Your objective:
There is a line containing "Baler & Compactor" in the entries below. Repeat that line and every line after it exactly, and nothing more.

········

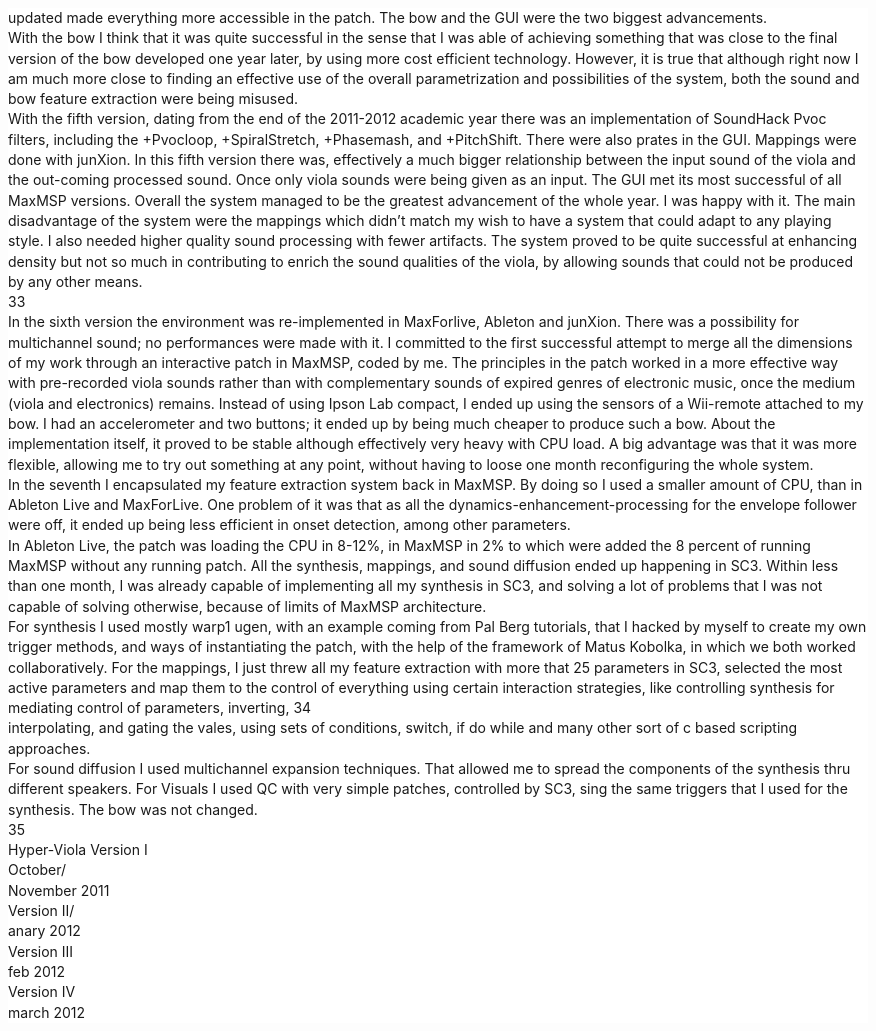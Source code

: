 updated made everything more accessible in the patch. The bow and the GUI were the two
biggest advancements.<br/>
With the bow I think that it was quite successful in the sense that I was able of achieving
something that was close to the final version of the bow developed one year later, by using
more cost efficient technology. However, it is true that although right now I am much more
close to finding an effective use of the overall parametrization and possibilities of the system,
both the sound and bow feature extraction were being misused.<br/>
With the fifth version, dating from the end of the 2011-2012 academic year there was an
implementation of SoundHack Pvoc filters, including the +Pvocloop, +SpiralStretch,
+Phasemash, and +PitchShift. There were also prates in the GUI. Mappings were done with
junXion. In this fifth version there was, effectively a much bigger relationship between the
input sound of the viola and the out-coming processed sound. Once only viola sounds were
being given as an input. The GUI met its most successful of all MaxMSP versions. Overall
the system managed to be the greatest advancement of the whole year. I was happy with it.
The main disadvantage of the system were the mappings which didn’t match my wish to have
a system that could adapt to any playing style. I also needed higher quality sound processing
with fewer artifacts. The system proved to be quite successful at enhancing density but not so
much in contributing to enrich the sound qualities of the viola, by allowing sounds that could
not be produced by any other means.<br/>
33<br/>
In the sixth version the environment was re-implemented in MaxForlive, Ableton and
junXion. There was a possibility for multichannel sound; no performances were made with it.
I committed to the first successful attempt to merge all the dimensions of my work through an
interactive patch in MaxMSP, coded by me. The principles in the patch worked in a more
effective way with pre-recorded viola sounds rather than with complementary sounds of
expired genres of electronic music, once the medium (viola and electronics) remains.
Instead of using Ipson Lab compact, I ended up using the sensors of a Wii-remote attached to
my bow. I had an accelerometer and two buttons; it ended up by being much cheaper to
produce such a bow. About the implementation itself, it proved to be stable although
effectively very heavy with CPU load. A big advantage was that it was more flexible,
allowing me to try out something at any point, without having to loose one month
reconfiguring the whole system.<br/>
In the seventh I encapsulated my feature extraction system back in MaxMSP. By doing so I
used a smaller amount of CPU, than in Ableton Live and MaxForLive. One problem of it was
that as all the dynamics-enhancement-processing for the envelope follower were off, it ended
up being less efficient in onset detection, among other parameters.<br/>
In Ableton Live, the patch was loading the CPU in 8-12%, in MaxMSP in 2% to which were
added the 8 percent of running MaxMSP without any running patch. All the synthesis,
mappings, and sound diffusion ended up happening in SC3. Within less than one month, I was
already capable of implementing all my synthesis in SC3, and solving a lot of problems that I
was not capable of solving otherwise, because of limits of MaxMSP architecture.<br/>
For synthesis I used mostly warp1 ugen, with an example coming from Pal Berg tutorials, that
I hacked by myself to create my own trigger methods, and ways of instantiating the patch,
with the help of the framework of Matus Kobolka, in which we both worked collaboratively.
For the mappings, I just threw all my feature extraction with more that 25 parameters in SC3,
selected the most active parameters and map them to the control of everything using certain
interaction strategies, like controlling synthesis for mediating control of parameters, inverting,
34<br/>
interpolating, and gating the vales, using sets of conditions, switch, if do while and many
other sort of c based scripting approaches.<br/>
For sound diffusion I used multichannel expansion techniques. That allowed me to spread the
components of the synthesis thru different speakers. For Visuals I used QC with very simple
patches, controlled by SC3, sing the same triggers that I used for the synthesis. The bow was
not changed.<br/>
35<br/>
Hyper-Viola Version I<br/>
October/<br/>
November 2011<br/>
Version II/<br/>
anary 2012<br/>
Version III<br/>
feb 2012<br/>
Version IV<br/>
march 2012<br/>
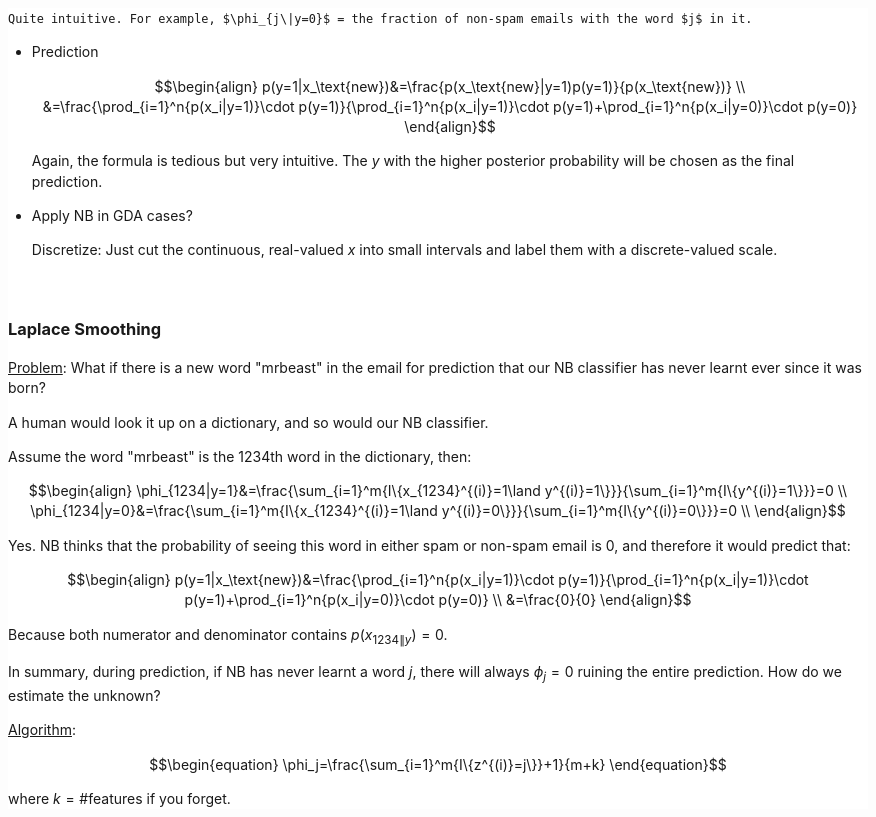     Quite intuitive. For example, $\phi_{j\|y=0}$ = the fraction of non-spam emails with the word $j$ in it. 
    
- Prediction
    
    $$\begin{align}
    p(y=1|x_\text{new})&=\frac{p(x_\text{new}|y=1)p(y=1)}{p(x_\text{new})} \\
    &=\frac{\prod_{i=1}^n{p(x_i|y=1)}\cdot p(y=1)}{\prod_{i=1}^n{p(x_i|y=1)}\cdot p(y=1)+\prod_{i=1}^n{p(x_i|y=0)}\cdot p(y=0)}
    \end{align}$$
    
    Again, the formula is tedious but very intuitive. The $y$ with the higher posterior probability will be chosen as the final prediction.
    
- Apply NB in GDA cases?

    Discretize: Just cut the continuous, real-valued $x$ into small intervals and label them with a discrete-valued scale.
    
<br><a name="laplace"></a>
### <strong>Laplace Smoothing</strong>

<u>Problem</u>: What if there is a new word "mrbeast" in the email for prediction that our NB classifier has never learnt ever since it was born?
    
A human would look it up on a dictionary, and so would our NB classifier.

Assume the word "mrbeast" is the 1234th word in the dictionary, then:

$$\begin{align}
\phi_{1234|y=1}&=\frac{\sum_{i=1}^m{I\{x_{1234}^{(i)}=1\land y^{(i)}=1\}}}{\sum_{i=1}^m{I\{y^{(i)}=1\}}}=0 \\
\phi_{1234|y=0}&=\frac{\sum_{i=1}^m{I\{x_{1234}^{(i)}=1\land y^{(i)}=0\}}}{\sum_{i=1}^m{I\{y^{(i)}=0\}}}=0 \\
\end{align}$$

Yes. NB thinks that the probability of seeing this word in either spam or non-spam email is $0$, and therefore it would predict that:

$$\begin{align}
p(y=1|x_\text{new})&=\frac{\prod_{i=1}^n{p(x_i|y=1)}\cdot p(y=1)}{\prod_{i=1}^n{p(x_i|y=1)}\cdot p(y=1)+\prod_{i=1}^n{p(x_i|y=0)}\cdot p(y=0)} \\
&=\frac{0}{0}
\end{align}$$

Because both numerator and denominator contains $p(x_{1234\|y})=0$.

In summary, during prediction, if NB has never learnt a word $j$, there will always $\phi_j=0$ ruining the entire prediction. How do we estimate the unknown?

<u>Algorithm</u>:

$$\begin{equation}
\phi_j=\frac{\sum_{i=1}^m{I\{z^{(i)}=j\}}+1}{m+k}
\end{equation}$$

where $k=\text{#features}$ if you forget.
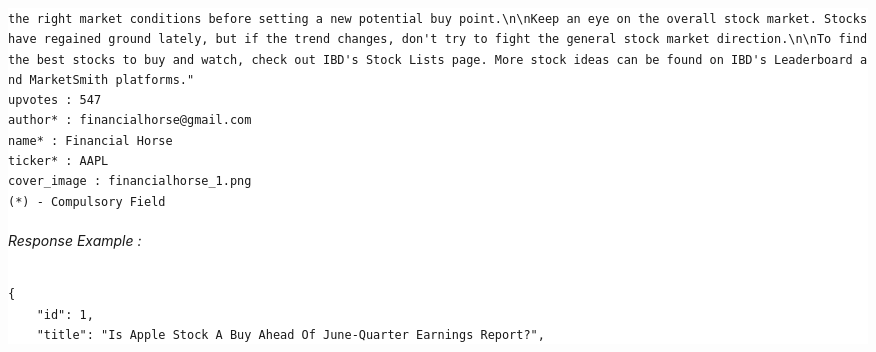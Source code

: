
 ```
the right market conditions before setting a new potential buy point.\n\nKeep an eye on the overall stock market. Stocks have regained ground lately, but if the trend changes, don't try to fight the general stock market direction.\n\nTo find the best stocks to buy and watch, check out IBD's Stock Lists page. More stock ideas can be found on IBD's Leaderboard and MarketSmith platforms."
upvotes : 547
author* : financialhorse@gmail.com
name* : Financial Horse
ticker* : AAPL
cover_image : financialhorse_1.png
(*) - Compulsory Field
```
###### Response Example :
```
{
    "id": 1,
    "title": "Is Apple Stock A Buy Ahead Of June-Quarter Earnings Report?",
```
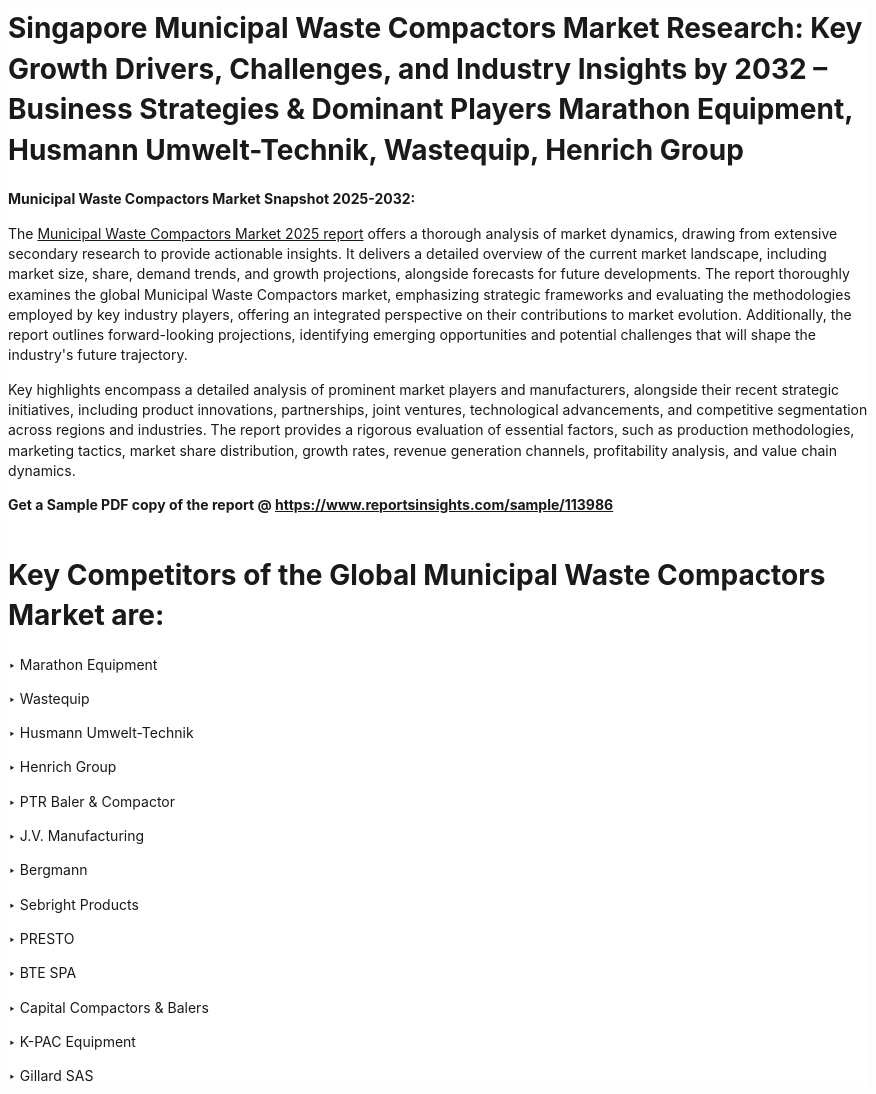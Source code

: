 # Singapore Municipal Waste Compactors Market Research: Key Growth Drivers, Challenges, and Industry Insights by 2032 –  Business Strategies & Dominant Players Marathon Equipment, Husmann Umwelt-Technik, Wastequip, Henrich Group

<strong>Municipal Waste Compactors Market Snapshot 2025-2032:</strong>

The <a href=https://www.reportsinsights.com/sample/113986>Municipal Waste Compactors Market 2025 report</a> offers a thorough analysis of market dynamics, drawing from extensive secondary research to provide actionable insights. It delivers a detailed overview of the current market landscape, including market size, share, demand trends, and growth projections, alongside forecasts for future developments. The report thoroughly examines the global Municipal Waste Compactors market, emphasizing strategic frameworks and evaluating the methodologies employed by key industry players, offering an integrated perspective on their contributions to market evolution. Additionally, the report outlines forward-looking projections, identifying emerging opportunities and potential challenges that will shape the industry's future trajectory.

Key highlights encompass a detailed analysis of prominent market players and manufacturers, alongside their recent strategic initiatives, including product innovations, partnerships, joint ventures, technological advancements, and competitive segmentation across regions and industries. The report provides a rigorous evaluation of essential factors, such as production methodologies, marketing tactics, market share distribution, growth rates, revenue generation channels, profitability analysis, and value chain dynamics.

<strong>Get a Sample PDF copy of the report @ <a href=https://www.reportsinsights.com/sample/113986>https://www.reportsinsights.com/sample/113986</a></strong>

# <strong>Key Competitors of the Global Municipal Waste Compactors Market are:</strong>

‣ Marathon Equipment

‣ Wastequip

‣ Husmann Umwelt-Technik

‣ Henrich Group

‣ PTR Baler & Compactor

‣ J.V. Manufacturing

‣ Bergmann

‣ Sebright Products

‣ PRESTO

‣ BTE SPA

‣ Capital Compactors & Balers

‣ K-PAC Equipment

‣ Gillard SAS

········

Exercise response:
‣ PTR Baler & Compactor

‣ J.V. Manufacturing

‣ Bergmann

‣ Sebright Products

‣ PRESTO

‣ BTE SPA

‣ Capital Compactors & Balers

‣ K-PAC Equipment

‣ Gillard SAS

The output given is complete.